OFF-TOPIC: How many words?

I am fascinated by language and communication. Because I am British – or, rather, English, to be precise – I was fortunate to be born to speak the most useful language on the planet. I dabble with other languages and enjoy learning about them. I have a few words here and there and a little bit of skill with French, German and Italian, but I really could not hold a conversation. My excuse [apart from laziness] is that English gets me by in most places, but also I have no idea which other language to invest time on. It would be obvious if I spent a lot of time in a specific foreign country, but I do not. Maybe my impending retirement will change matters …

Why is English so omnipotent [or, at least, omnipresent]? The answers are complex and mainly accidental. The language evolved in quite a haphazard way, importing vocabulary and grammar from many sources. The result is that it is very rich, having considerably more words than any comparable language. Its spread around the planet was aided by my ancestors’ predilection of subjugating any other countries that they thought were interesting or useful. A common use of English nowadays is as an auxiliary language. For example, if a Frenchman wants to speak with a German and neither speaks the other’s language, they will most likely communicate quite well in English. It seems to me that this works because the language withstands damage. You can speak very bad English and still communicate; most other languages are rendered useless more readily.

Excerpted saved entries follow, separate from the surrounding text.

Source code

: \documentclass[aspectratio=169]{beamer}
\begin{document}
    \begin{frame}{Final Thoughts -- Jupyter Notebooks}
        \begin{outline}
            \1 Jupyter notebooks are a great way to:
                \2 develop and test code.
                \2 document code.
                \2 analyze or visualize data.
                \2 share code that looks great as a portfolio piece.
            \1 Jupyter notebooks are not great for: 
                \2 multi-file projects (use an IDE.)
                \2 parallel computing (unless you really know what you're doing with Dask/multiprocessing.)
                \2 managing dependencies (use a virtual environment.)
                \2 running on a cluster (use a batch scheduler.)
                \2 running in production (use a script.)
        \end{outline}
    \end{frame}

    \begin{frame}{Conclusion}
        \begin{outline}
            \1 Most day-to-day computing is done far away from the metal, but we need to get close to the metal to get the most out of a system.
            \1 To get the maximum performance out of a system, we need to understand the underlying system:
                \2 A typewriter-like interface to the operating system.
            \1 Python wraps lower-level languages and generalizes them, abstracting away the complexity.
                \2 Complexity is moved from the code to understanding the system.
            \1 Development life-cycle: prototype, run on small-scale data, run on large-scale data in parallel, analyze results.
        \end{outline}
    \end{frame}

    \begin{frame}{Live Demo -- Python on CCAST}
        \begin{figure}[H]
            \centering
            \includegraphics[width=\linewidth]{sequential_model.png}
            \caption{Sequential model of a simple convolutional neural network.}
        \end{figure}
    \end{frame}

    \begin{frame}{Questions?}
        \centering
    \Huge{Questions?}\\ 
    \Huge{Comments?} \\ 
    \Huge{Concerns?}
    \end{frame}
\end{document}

I started to wonder about the efficiency of the language, compared with some other options. I have noticed that French people tend to speak incredibly fast, which makes it almost impossible for me to follow. [In the French-speaking part of Switzerland, however, they seem to converse at a more leisurely pace and I find that I can understand quite a lot.] I therefore wondered whether French was actually a more efficient communications medium. I could not figure out a simple way to test this hypothesis as there are too many variables in a spoken language. However, I thought that I might explore written text and see how the efficiency of different languages varies.

I wondered whether other languages take up more or less space on the page for a given piece of text. I write a lot of articles and commonly have a target length to work to. Sometimes this is expressed in words, occasionally in characters. I figured that, if I took some text, I could get its word/character count from Word. Then, if I [Google] translated it into another language, I could perform another measurement and compare. In an attempt to be somewhat scientific, I chose 3 pieces of text:

  • a randomly selected news article from the BBC
  • a randomly selected news article from the Guardian newspaper
  • an article by a favourite author, Garrison Keillor [to include some American English]

They are all of similar length and long enough, I believe, to be a meaningful test. I cannot share the text for obvious, copyright reasons.

I chose 5 languages:

  • French [not too far from English]
  • German [somewhat like English, but a lot of compound words]
  • Finnish [from a different language group]
  • Esperanto [I thought that it might be interesting to see how a synthetic language performed]
  • Arabic [a very widely used language, with a different alphabet; I hope the comparison is valid]

Here are the results of my measurements:

I show the words/characters for each piece in each language with a percentage difference from English. Initially, I used the character count without spaces, but realized that this would be less useful; so I added one character for each word to give a more sensible result.

I have highlighted examples of where another language “performs better” than English. French and German do not do well. Finnish and Esperanto seem to be on a par with English. Arabic appears to show a significant increase in efficiency. I did do some tentative tests with Japanese, Chinese and Korean and these seemed to show very great increases in efficiency, but I am not confident in interpreting the results.

I was challenged when doing this research because Google Translate felt that I was doing too many translates and must be a robot. This was rather frustrating. How scientific this research was is open to question. Partly this depends on how good the translation was, but also, in particular with Arabic, whether my assumptions about measurement were correct.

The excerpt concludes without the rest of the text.